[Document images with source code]

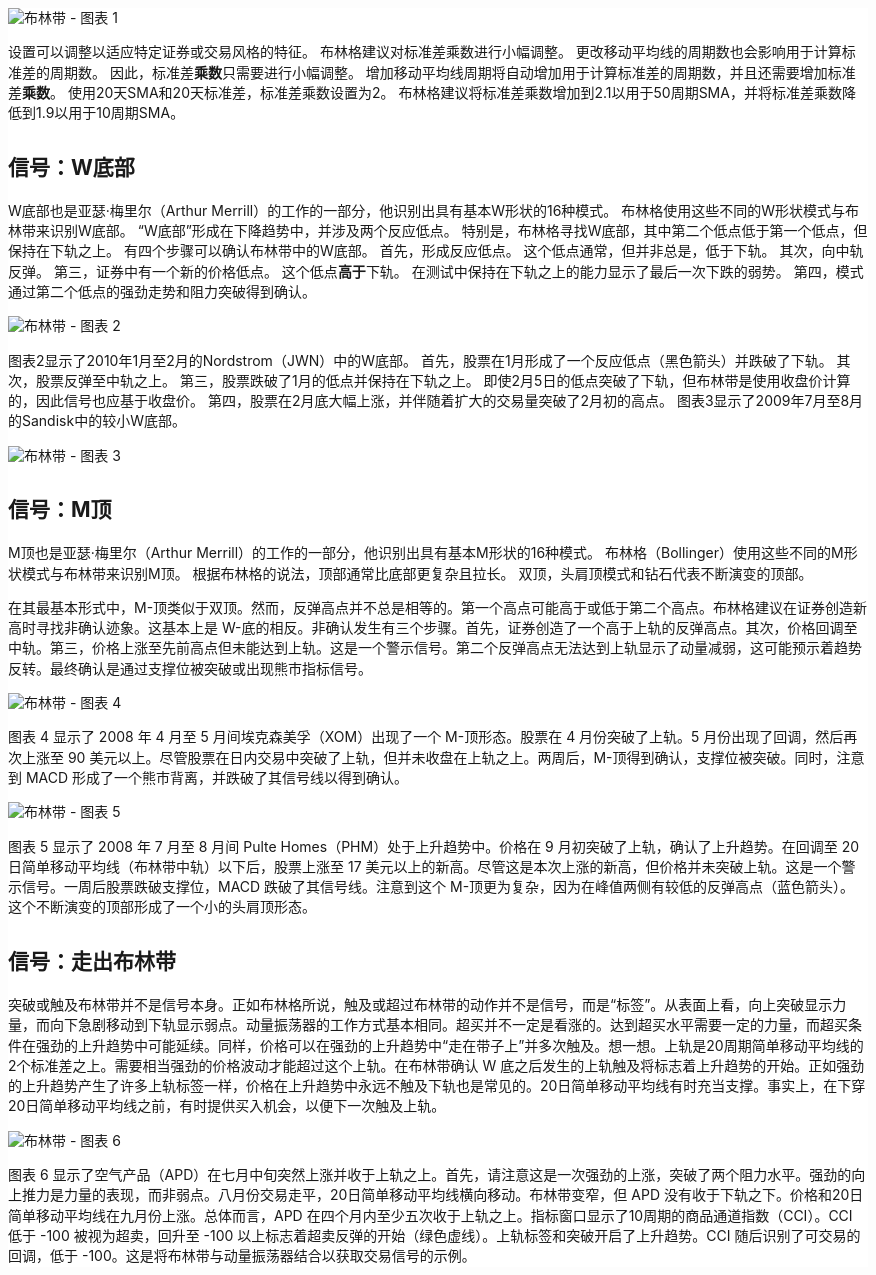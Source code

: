 ![布林带 - 图表 1](../Images/110a234f5ce8dae8d2f89276136fbcc6.jpg "布林带 - 图表 1")

设置可以调整以适应特定证券或交易风格的特征。 布林格建议对标准差乘数进行小幅调整。 更改移动平均线的周期数也会影响用于计算标准差的周期数。 因此，标准差**乘数**只需要进行小幅调整。 增加移动平均线周期将自动增加用于计算标准差的周期数，并且还需要增加标准差**乘数**。 使用20天SMA和20天标准差，标准差乘数设置为2。 布林格建议将标准差乘数增加到2.1以用于50周期SMA，并将标准差乘数降低到1.9以用于10周期SMA。

## 信号：W底部

W底部也是亚瑟·梅里尔（Arthur Merrill）的工作的一部分，他识别出具有基本W形状的16种模式。 布林格使用这些不同的W形状模式与布林带来识别W底部。 “W底部”形成在下降趋势中，并涉及两个反应低点。 特别是，布林格寻找W底部，其中第二个低点低于第一个低点，但保持在下轨之上。 有四个步骤可以确认布林带中的W底部。 首先，形成反应低点。 这个低点通常，但并非总是，低于下轨。 其次，向中轨反弹。 第三，证券中有一个新的价格低点。 这个低点**高于**下轨。 在测试中保持在下轨之上的能力显示了最后一次下跌的弱势。 第四，模式通过第二个低点的强劲走势和阻力突破得到确认。

![布林带 - 图表 2](../Images/f54c96e7132332cfa8439041a4c55d4d.jpg "布林带 - 图表 2")

图表2显示了2010年1月至2月的Nordstrom（JWN）中的W底部。 首先，股票在1月形成了一个反应低点（黑色箭头）并跌破了下轨。 其次，股票反弹至中轨之上。 第三，股票跌破了1月的低点并保持在下轨之上。 即使2月5日的低点突破了下轨，但布林带是使用收盘价计算的，因此信号也应基于收盘价。 第四，股票在2月底大幅上涨，并伴随着扩大的交易量突破了2月初的高点。 图表3显示了2009年7月至8月的Sandisk中的较小W底部。

![布林带 - 图表 3](../Images/bf510be6f35a8239b261b036f9d1e345.jpg "布林带 - 图表 3")

## 信号：M顶

M顶也是亚瑟·梅里尔（Arthur Merrill）的工作的一部分，他识别出具有基本M形状的16种模式。 布林格（Bollinger）使用这些不同的M形状模式与布林带来识别M顶。 根据布林格的说法，顶部通常比底部更复杂且拉长。 双顶，头肩顶模式和钻石代表不断演变的顶部。

在其最基本形式中，M-顶类似于双顶。然而，反弹高点并不总是相等的。第一个高点可能高于或低于第二个高点。布林格建议在证券创造新高时寻找非确认迹象。这基本上是 W-底的相反。非确认发生有三个步骤。首先，证券创造了一个高于上轨的反弹高点。其次，价格回调至中轨。第三，价格上涨至先前高点但未能达到上轨。这是一个警示信号。第二个反弹高点无法达到上轨显示了动量减弱，这可能预示着趋势反转。最终确认是通过支撑位被突破或出现熊市指标信号。

![布林带 - 图表 4](../Images/ef2a2266ca0d40f277d475782b570b33.jpg "布林带 - 图表 4")

图表 4 显示了 2008 年 4 月至 5 月间埃克森美孚（XOM）出现了一个 M-顶形态。股票在 4 月份突破了上轨。5 月份出现了回调，然后再次上涨至 90 美元以上。尽管股票在日内交易中突破了上轨，但并未收盘在上轨之上。两周后，M-顶得到确认，支撑位被突破。同时，注意到 MACD 形成了一个熊市背离，并跌破了其信号线以得到确认。

![布林带 - 图表 5](../Images/fd6b7e6856a00cb2e1fb5c819cadaae7.jpg "布林带 - 图表 5")

图表 5 显示了 2008 年 7 月至 8 月间 Pulte Homes（PHM）处于上升趋势中。价格在 9 月初突破了上轨，确认了上升趋势。在回调至 20 日简单移动平均线（布林带中轨）以下后，股票上涨至 17 美元以上的新高。尽管这是本次上涨的新高，但价格并未突破上轨。这是一个警示信号。一周后股票跌破支撑位，MACD 跌破了其信号线。注意到这个 M-顶更为复杂，因为在峰值两侧有较低的反弹高点（蓝色箭头）。这个不断演变的顶部形成了一个小的头肩顶形态。

## 信号：走出布林带

突破或触及布林带并不是信号本身。正如布林格所说，触及或超过布林带的动作并不是信号，而是“标签”。从表面上看，向上突破显示力量，而向下急剧移动到下轨显示弱点。动量振荡器的工作方式基本相同。超买并不一定是看涨的。达到超买水平需要一定的力量，而超买条件在强劲的上升趋势中可能延续。同样，价格可以在强劲的上升趋势中“走在带子上”并多次触及。想一想。上轨是20周期简单移动平均线的2个标准差之上。需要相当强劲的价格波动才能超过这个上轨。在布林带确认 W 底之后发生的上轨触及将标志着上升趋势的开始。正如强劲的上升趋势产生了许多上轨标签一样，价格在上升趋势中永远不触及下轨也是常见的。20日简单移动平均线有时充当支撑。事实上，在下穿20日简单移动平均线之前，有时提供买入机会，以便下一次触及上轨。

![布林带 - 图表 6](../Images/051ab7377a0e2e10a77e58774468744d.jpg "布林带 - 图表 6")

图表 6 显示了空气产品（APD）在七月中旬突然上涨并收于上轨之上。首先，请注意这是一次强劲的上涨，突破了两个阻力水平。强劲的向上推力是力量的表现，而非弱点。八月份交易走平，20日简单移动平均线横向移动。布林带变窄，但 APD 没有收于下轨之下。价格和20日简单移动平均线在九月份上涨。总体而言，APD 在四个月内至少五次收于上轨之上。指标窗口显示了10周期的商品通道指数（CCI）。CCI 低于 -100 被视为超卖，回升至 -100 以上标志着超卖反弹的开始（绿色虚线）。上轨标签和突破开启了上升趋势。CCI 随后识别了可交易的回调，低于 -100。这是将布林带与动量振荡器结合以获取交易信号的示例。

DESCRIPTION OF THE TASK =>
Return every entry above exactly as written, minus the pictures.

EXERCISE RESPONSE =>
Source code

: ![布林带 - 图表 1](../Images/110a234f5ce8dae8d2f89276136fbcc6.jpg "布林带 - 图表 1")

设置可以调整以适应特定证券或交易风格的特征。 布林格建议对标准差乘数进行小幅调整。 更改移动平均线的周期数也会影响用于计算标准差的周期数。 因此，标准差**乘数**只需要进行小幅调整。 增加移动平均线周期将自动增加用于计算标准差的周期数，并且还需要增加标准差**乘数**。 使用20天SMA和20天标准差，标准差乘数设置为2。 布林格建议将标准差乘数增加到2.1以用于50周期SMA，并将标准差乘数降低到1.9以用于10周期SMA。

## 信号：W底部

W底部也是亚瑟·梅里尔（Arthur Merrill）的工作的一部分，他识别出具有基本W形状的16种模式。 布林格使用这些不同的W形状模式与布林带来识别W底部。 “W底部”形成在下降趋势中，并涉及两个反应低点。 特别是，布林格寻找W底部，其中第二个低点低于第一个低点，但保持在下轨之上。 有四个步骤可以确认布林带中的W底部。 首先，形成反应低点。 这个低点通常，但并非总是，低于下轨。 其次，向中轨反弹。 第三，证券中有一个新的价格低点。 这个低点**高于**下轨。 在测试中保持在下轨之上的能力显示了最后一次下跌的弱势。 第四，模式通过第二个低点的强劲走势和阻力突破得到确认。

![布林带 - 图表 2](../Images/f54c96e7132332cfa8439041a4c55d4d.jpg "布林带 - 图表 2")

图表2显示了2010年1月至2月的Nordstrom（JWN）中的W底部。 首先，股票在1月形成了一个反应低点（黑色箭头）并跌破了下轨。 其次，股票反弹至中轨之上。 第三，股票跌破了1月的低点并保持在下轨之上。 即使2月5日的低点突破了下轨，但布林带是使用收盘价计算的，因此信号也应基于收盘价。 第四，股票在2月底大幅上涨，并伴随着扩大的交易量突破了2月初的高点。 图表3显示了2009年7月至8月的Sandisk中的较小W底部。

![布林带 - 图表 3](../Images/bf510be6f35a8239b261b036f9d1e345.jpg "布林带 - 图表 3")

## 信号：M顶

M顶也是亚瑟·梅里尔（Arthur Merrill）的工作的一部分，他识别出具有基本M形状的16种模式。 布林格（Bollinger）使用这些不同的M形状模式与布林带来识别M顶。 根据布林格的说法，顶部通常比底部更复杂且拉长。 双顶，头肩顶模式和钻石代表不断演变的顶部。

在其最基本形式中，M-顶类似于双顶。然而，反弹高点并不总是相等的。第一个高点可能高于或低于第二个高点。布林格建议在证券创造新高时寻找非确认迹象。这基本上是 W-底的相反。非确认发生有三个步骤。首先，证券创造了一个高于上轨的反弹高点。其次，价格回调至中轨。第三，价格上涨至先前高点但未能达到上轨。这是一个警示信号。第二个反弹高点无法达到上轨显示了动量减弱，这可能预示着趋势反转。最终确认是通过支撑位被突破或出现熊市指标信号。

![布林带 - 图表 4](../Images/ef2a2266ca0d40f277d475782b570b33.jpg "布林带 - 图表 4")

图表 4 显示了 2008 年 4 月至 5 月间埃克森美孚（XOM）出现了一个 M-顶形态。股票在 4 月份突破了上轨。5 月份出现了回调，然后再次上涨至 90 美元以上。尽管股票在日内交易中突破了上轨，但并未收盘在上轨之上。两周后，M-顶得到确认，支撑位被突破。同时，注意到 MACD 形成了一个熊市背离，并跌破了其信号线以得到确认。

![布林带 - 图表 5](../Images/fd6b7e6856a00cb2e1fb5c819cadaae7.jpg "布林带 - 图表 5")

图表 5 显示了 2008 年 7 月至 8 月间 Pulte Homes（PHM）处于上升趋势中。价格在 9 月初突破了上轨，确认了上升趋势。在回调至 20 日简单移动平均线（布林带中轨）以下后，股票上涨至 17 美元以上的新高。尽管这是本次上涨的新高，但价格并未突破上轨。这是一个警示信号。一周后股票跌破支撑位，MACD 跌破了其信号线。注意到这个 M-顶更为复杂，因为在峰值两侧有较低的反弹高点（蓝色箭头）。这个不断演变的顶部形成了一个小的头肩顶形态。

## 信号：走出布林带

突破或触及布林带并不是信号本身。正如布林格所说，触及或超过布林带的动作并不是信号，而是“标签”。从表面上看，向上突破显示力量，而向下急剧移动到下轨显示弱点。动量振荡器的工作方式基本相同。超买并不一定是看涨的。达到超买水平需要一定的力量，而超买条件在强劲的上升趋势中可能延续。同样，价格可以在强劲的上升趋势中“走在带子上”并多次触及。想一想。上轨是20周期简单移动平均线的2个标准差之上。需要相当强劲的价格波动才能超过这个上轨。在布林带确认 W 底之后发生的上轨触及将标志着上升趋势的开始。正如强劲的上升趋势产生了许多上轨标签一样，价格在上升趋势中永远不触及下轨也是常见的。20日简单移动平均线有时充当支撑。事实上，在下穿20日简单移动平均线之前，有时提供买入机会，以便下一次触及上轨。

![布林带 - 图表 6](../Images/051ab7377a0e2e10a77e58774468744d.jpg "布林带 - 图表 6")

图表 6 显示了空气产品（APD）在七月中旬突然上涨并收于上轨之上。首先，请注意这是一次强劲的上涨，突破了两个阻力水平。强劲的向上推力是力量的表现，而非弱点。八月份交易走平，20日简单移动平均线横向移动。布林带变窄，但 APD 没有收于下轨之下。价格和20日简单移动平均线在九月份上涨。总体而言，APD 在四个月内至少五次收于上轨之上。指标窗口显示了10周期的商品通道指数（CCI）。CCI 低于 -100 被视为超卖，回升至 -100 以上标志着超卖反弹的开始（绿色虚线）。上轨标签和突破开启了上升趋势。CCI 随后识别了可交易的回调，低于 -100。这是将布林带与动量振荡器结合以获取交易信号的示例。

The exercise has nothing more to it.